## INFORMATION SUPPLIED
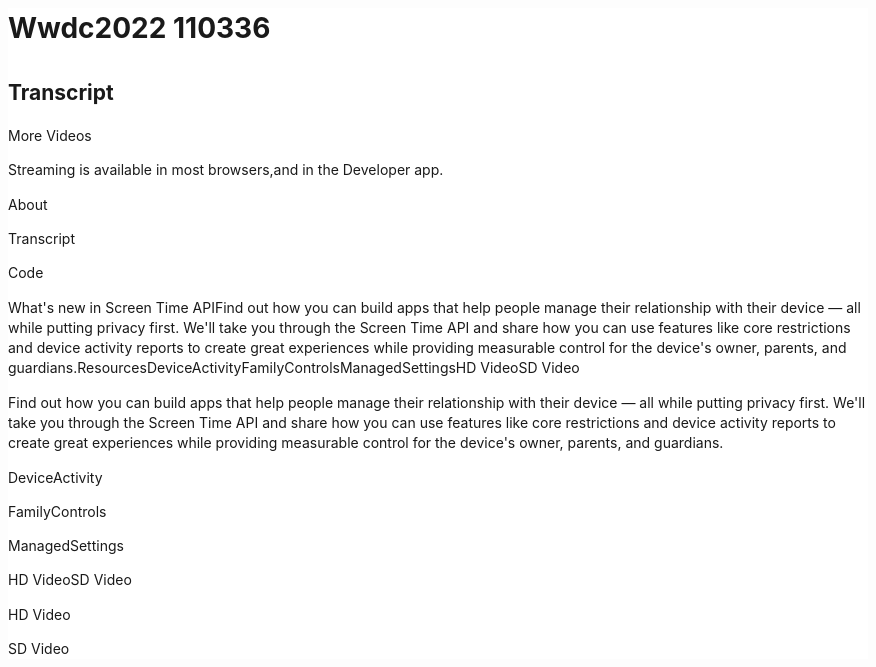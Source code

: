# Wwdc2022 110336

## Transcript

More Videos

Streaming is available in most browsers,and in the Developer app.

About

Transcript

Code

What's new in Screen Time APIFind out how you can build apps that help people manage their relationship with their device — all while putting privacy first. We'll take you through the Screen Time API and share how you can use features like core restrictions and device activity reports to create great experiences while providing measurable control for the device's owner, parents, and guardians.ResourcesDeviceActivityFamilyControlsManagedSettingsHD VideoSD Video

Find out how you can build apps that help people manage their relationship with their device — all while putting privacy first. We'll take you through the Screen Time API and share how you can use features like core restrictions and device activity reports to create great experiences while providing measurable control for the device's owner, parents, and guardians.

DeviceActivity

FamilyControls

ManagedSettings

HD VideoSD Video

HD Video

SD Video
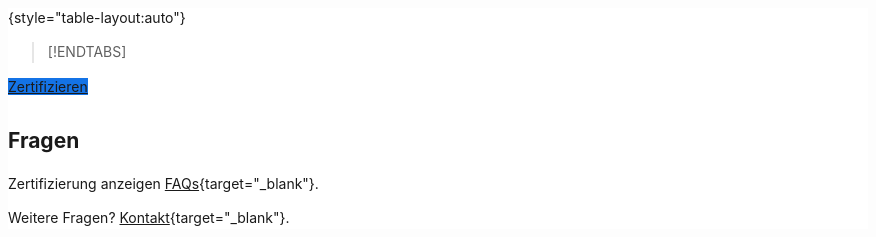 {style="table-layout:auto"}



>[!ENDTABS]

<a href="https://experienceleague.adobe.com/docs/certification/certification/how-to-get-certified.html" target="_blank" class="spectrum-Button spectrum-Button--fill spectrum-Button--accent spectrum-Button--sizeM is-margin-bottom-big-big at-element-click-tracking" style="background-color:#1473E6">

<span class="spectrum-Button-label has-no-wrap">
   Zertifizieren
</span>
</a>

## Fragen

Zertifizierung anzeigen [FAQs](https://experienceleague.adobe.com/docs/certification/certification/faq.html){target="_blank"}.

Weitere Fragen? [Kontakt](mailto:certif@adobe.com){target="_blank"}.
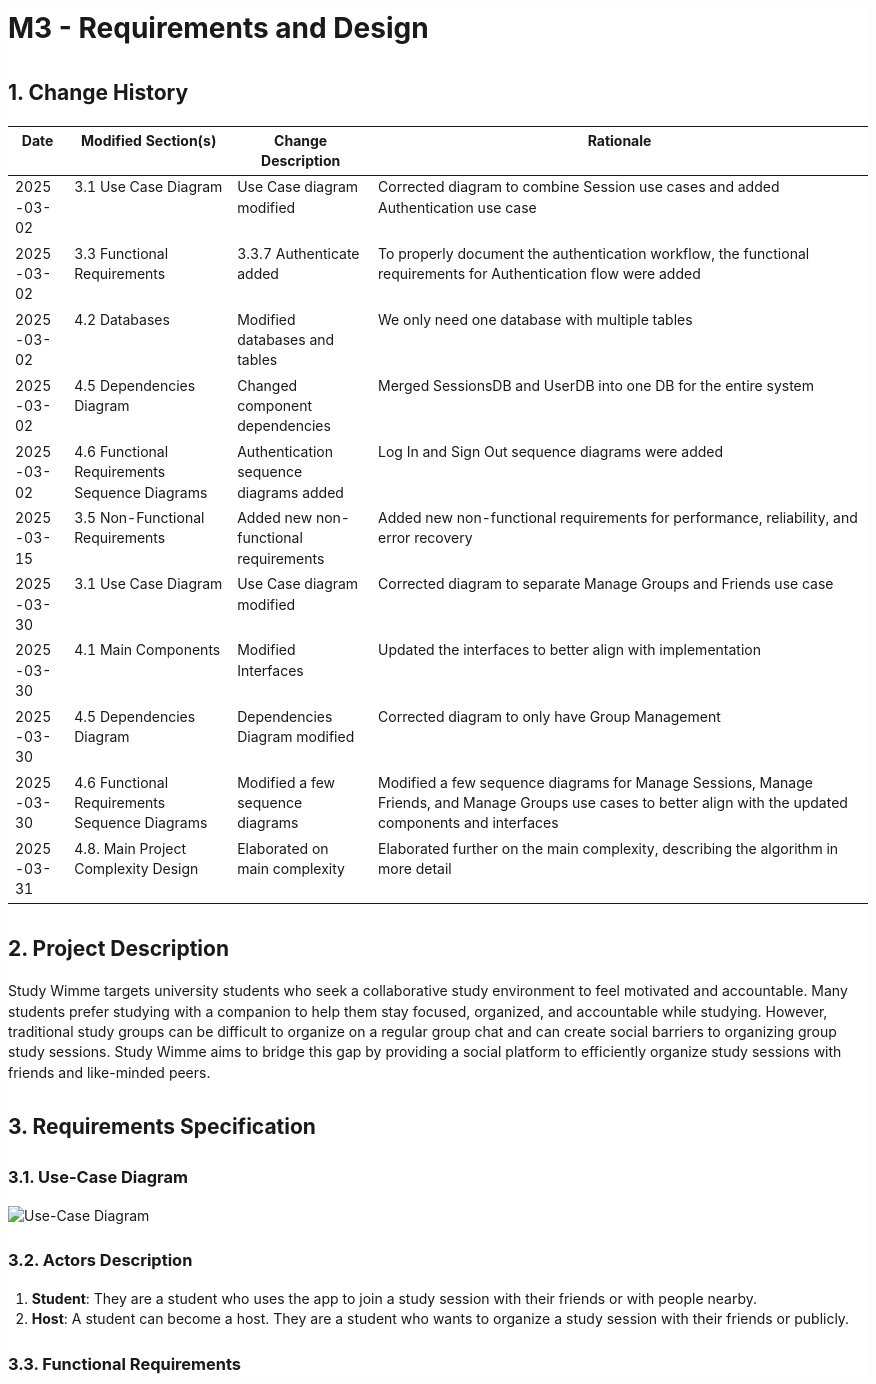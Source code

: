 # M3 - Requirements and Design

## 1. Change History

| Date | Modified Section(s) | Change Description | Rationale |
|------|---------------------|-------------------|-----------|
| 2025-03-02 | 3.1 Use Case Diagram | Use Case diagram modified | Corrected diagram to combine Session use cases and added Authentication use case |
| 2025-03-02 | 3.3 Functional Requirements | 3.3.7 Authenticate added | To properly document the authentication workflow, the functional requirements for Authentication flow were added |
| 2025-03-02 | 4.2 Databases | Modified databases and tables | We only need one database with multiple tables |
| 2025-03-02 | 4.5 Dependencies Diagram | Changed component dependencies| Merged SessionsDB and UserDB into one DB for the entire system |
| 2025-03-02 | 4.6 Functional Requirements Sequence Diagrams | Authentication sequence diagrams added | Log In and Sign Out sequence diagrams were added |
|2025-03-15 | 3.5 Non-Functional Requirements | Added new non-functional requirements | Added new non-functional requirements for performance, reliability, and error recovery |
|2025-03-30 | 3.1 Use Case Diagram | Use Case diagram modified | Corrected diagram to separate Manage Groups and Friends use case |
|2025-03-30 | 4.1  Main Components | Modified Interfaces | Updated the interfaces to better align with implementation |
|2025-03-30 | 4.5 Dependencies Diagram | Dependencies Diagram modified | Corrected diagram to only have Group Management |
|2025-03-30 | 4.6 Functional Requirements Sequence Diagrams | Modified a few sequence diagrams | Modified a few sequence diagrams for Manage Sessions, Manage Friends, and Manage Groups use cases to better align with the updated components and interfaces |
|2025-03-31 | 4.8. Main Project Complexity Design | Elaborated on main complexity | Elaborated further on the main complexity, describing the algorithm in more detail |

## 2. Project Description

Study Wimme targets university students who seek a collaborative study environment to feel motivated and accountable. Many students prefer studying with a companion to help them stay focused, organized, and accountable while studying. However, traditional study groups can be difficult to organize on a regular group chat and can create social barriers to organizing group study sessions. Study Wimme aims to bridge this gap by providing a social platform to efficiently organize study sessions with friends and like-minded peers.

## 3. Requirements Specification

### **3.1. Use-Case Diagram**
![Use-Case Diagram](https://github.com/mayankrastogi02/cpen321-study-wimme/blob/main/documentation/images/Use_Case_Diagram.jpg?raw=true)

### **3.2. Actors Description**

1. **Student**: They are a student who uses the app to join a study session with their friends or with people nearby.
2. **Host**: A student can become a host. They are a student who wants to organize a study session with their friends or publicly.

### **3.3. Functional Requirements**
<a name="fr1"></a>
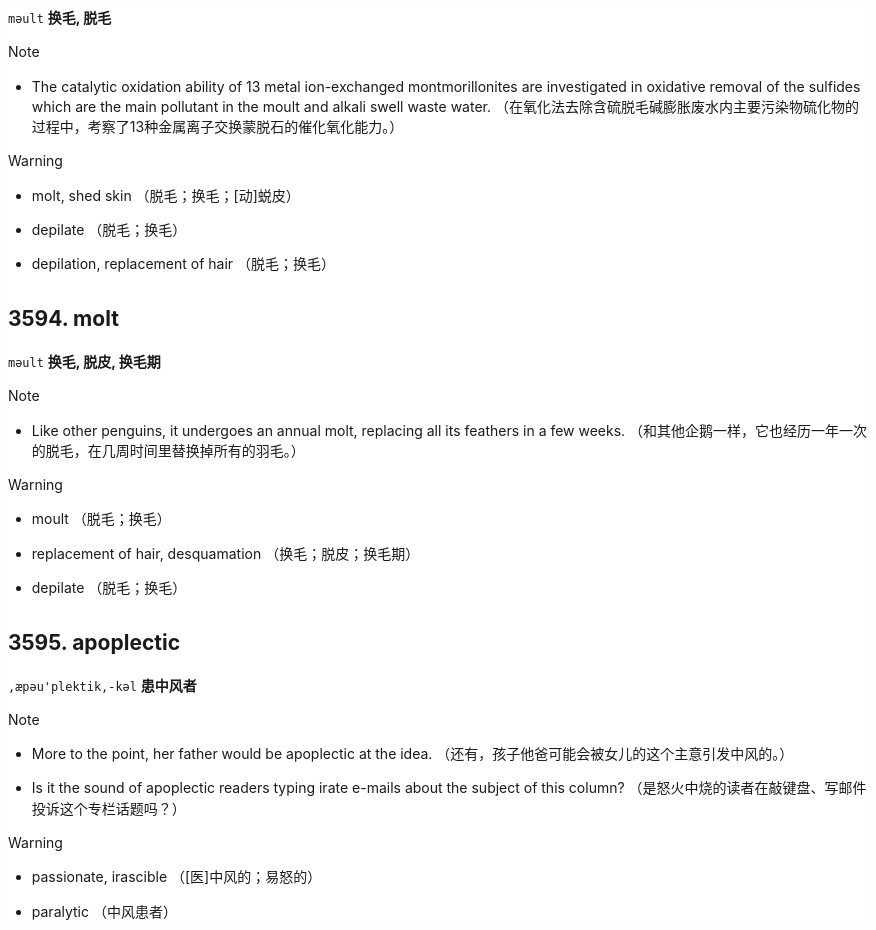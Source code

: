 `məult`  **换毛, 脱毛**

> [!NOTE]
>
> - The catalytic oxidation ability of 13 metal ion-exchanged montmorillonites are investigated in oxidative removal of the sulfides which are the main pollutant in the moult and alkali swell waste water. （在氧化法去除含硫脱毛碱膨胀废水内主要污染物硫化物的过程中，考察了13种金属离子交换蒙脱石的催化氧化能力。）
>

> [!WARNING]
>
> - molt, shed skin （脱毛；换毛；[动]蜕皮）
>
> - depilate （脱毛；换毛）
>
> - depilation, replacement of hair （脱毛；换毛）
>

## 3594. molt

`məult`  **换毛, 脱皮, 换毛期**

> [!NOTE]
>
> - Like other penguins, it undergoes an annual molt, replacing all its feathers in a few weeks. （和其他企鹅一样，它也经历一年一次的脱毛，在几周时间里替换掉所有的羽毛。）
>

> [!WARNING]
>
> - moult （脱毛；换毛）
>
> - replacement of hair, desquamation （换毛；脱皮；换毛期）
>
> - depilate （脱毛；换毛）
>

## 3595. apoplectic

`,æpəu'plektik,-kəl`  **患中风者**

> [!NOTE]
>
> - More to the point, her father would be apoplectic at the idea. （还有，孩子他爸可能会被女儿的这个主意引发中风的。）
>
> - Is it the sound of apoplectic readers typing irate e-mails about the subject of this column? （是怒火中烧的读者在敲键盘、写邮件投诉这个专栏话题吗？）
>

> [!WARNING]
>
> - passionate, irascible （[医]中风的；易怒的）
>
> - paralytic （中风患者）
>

## ASSIGNMENT
Copy all records exactly; omit images.

## SOLUTION TO THE EXERCISE
Source code

:# Wwdc2022 110336

## Transcript

More Videos

Streaming is available in most browsers,and in the Developer app.

About

Transcript

Code

What's new in Screen Time APIFind out how you can build apps that help people manage their relationship with their device — all while putting privacy first. We'll take you through the Screen Time API and share how you can use features like core restrictions and device activity reports to create great experiences while providing measurable control for the device's owner, parents, and guardians.ResourcesDeviceActivityFamilyControlsManagedSettingsHD VideoSD Video

Find out how you can build apps that help people manage their relationship with their device — all while putting privacy first. We'll take you through the Screen Time API and share how you can use features like core restrictions and device activity reports to create great experiences while providing measurable control for the device's owner, parents, and guardians.

DeviceActivity

FamilyControls

ManagedSettings

HD VideoSD Video

HD Video

SD Video
 {style="table-layout:auto"}



>[!ENDTABS]

<a href="https://experienceleague.adobe.com/docs/certification/certification/how-to-get-certified.html" target="_blank" class="spectrum-Button spectrum-Button--fill spectrum-Button--accent spectrum-Button--sizeM is-margin-bottom-big-big at-element-click-tracking" style="background-color:#1473E6">

<span class="spectrum-Button-label has-no-wrap">
   Zertifizieren
</span>
</a>

## Fragen

Zertifizierung anzeigen [FAQs](https://experienceleague.adobe.com/docs/certification/certification/faq.html){target="_blank"}.

Weitere Fragen? [Kontakt](mailto:certif@adobe.com){target="_blank"}.
Source code

: # M3 - Requirements and Design

## 1. Change History

| Date | Modified Section(s) | Change Description | Rationale |
|------|---------------------|-------------------|-----------|
| 2025-03-02 | 3.1 Use Case Diagram | Use Case diagram modified | Corrected diagram to combine Session use cases and added Authentication use case |
| 2025-03-02 | 3.3 Functional Requirements | 3.3.7 Authenticate added | To properly document the authentication workflow, the functional requirements for Authentication flow were added |
| 2025-03-02 | 4.2 Databases | Modified databases and tables | We only need one database with multiple tables |
| 2025-03-02 | 4.5 Dependencies Diagram | Changed component dependencies| Merged SessionsDB and UserDB into one DB for the entire system |
| 2025-03-02 | 4.6 Functional Requirements Sequence Diagrams | Authentication sequence diagrams added | Log In and Sign Out sequence diagrams were added |
|2025-03-15 | 3.5 Non-Functional Requirements | Added new non-functional requirements | Added new non-functional requirements for performance, reliability, and error recovery |
|2025-03-30 | 3.1 Use Case Diagram | Use Case diagram modified | Corrected diagram to separate Manage Groups and Friends use case |
|2025-03-30 | 4.1  Main Components | Modified Interfaces | Updated the interfaces to better align with implementation |
|2025-03-30 | 4.5 Dependencies Diagram | Dependencies Diagram modified | Corrected diagram to only have Group Management |
|2025-03-30 | 4.6 Functional Requirements Sequence Diagrams | Modified a few sequence diagrams | Modified a few sequence diagrams for Manage Sessions, Manage Friends, and Manage Groups use cases to better align with the updated components and interfaces |
|2025-03-31 | 4.8. Main Project Complexity Design | Elaborated on main complexity | Elaborated further on the main complexity, describing the algorithm in more detail |

## 2. Project Description

Study Wimme targets university students who seek a collaborative study environment to feel motivated and accountable. Many students prefer studying with a companion to help them stay focused, organized, and accountable while studying. However, traditional study groups can be difficult to organize on a regular group chat and can create social barriers to organizing group study sessions. Study Wimme aims to bridge this gap by providing a social platform to efficiently organize study sessions with friends and like-minded peers.

## 3. Requirements Specification

### **3.1. Use-Case Diagram**
![Use-Case Diagram](https://github.com/mayankrastogi02/cpen321-study-wimme/blob/main/documentation/images/Use_Case_Diagram.jpg?raw=true)

### **3.2. Actors Description**

1. **Student**: They are a student who uses the app to join a study session with their friends or with people nearby.
2. **Host**: A student can become a host. They are a student who wants to organize a study session with their friends or publicly.

### **3.3. Functional Requirements**
<a name="fr1"></a>
Source code

: `məult`  **换毛, 脱毛**

> [!NOTE]
>
> - The catalytic oxidation ability of 13 metal ion-exchanged montmorillonites are investigated in oxidative removal of the sulfides which are the main pollutant in the moult and alkali swell waste water. （在氧化法去除含硫脱毛碱膨胀废水内主要污染物硫化物的过程中，考察了13种金属离子交换蒙脱石的催化氧化能力。）
>

> [!WARNING]
>
> - molt, shed skin （脱毛；换毛；[动]蜕皮）
>
> - depilate （脱毛；换毛）
>
> - depilation, replacement of hair （脱毛；换毛）
>

## 3594. molt

`məult`  **换毛, 脱皮, 换毛期**

> [!NOTE]
>
> - Like other penguins, it undergoes an annual molt, replacing all its feathers in a few weeks. （和其他企鹅一样，它也经历一年一次的脱毛，在几周时间里替换掉所有的羽毛。）
>

> [!WARNING]
>
> - moult （脱毛；换毛）
>
> - replacement of hair, desquamation （换毛；脱皮；换毛期）
>
> - depilate （脱毛；换毛）
>

## 3595. apoplectic

`,æpəu'plektik,-kəl`  **患中风者**

> [!NOTE]
>
> - More to the point, her father would be apoplectic at the idea. （还有，孩子他爸可能会被女儿的这个主意引发中风的。）
>
> - Is it the sound of apoplectic readers typing irate e-mails about the subject of this column? （是怒火中烧的读者在敲键盘、写邮件投诉这个专栏话题吗？）
>

> [!WARNING]
>
> - passionate, irascible （[医]中风的；易怒的）
>
> - paralytic （中风患者）
>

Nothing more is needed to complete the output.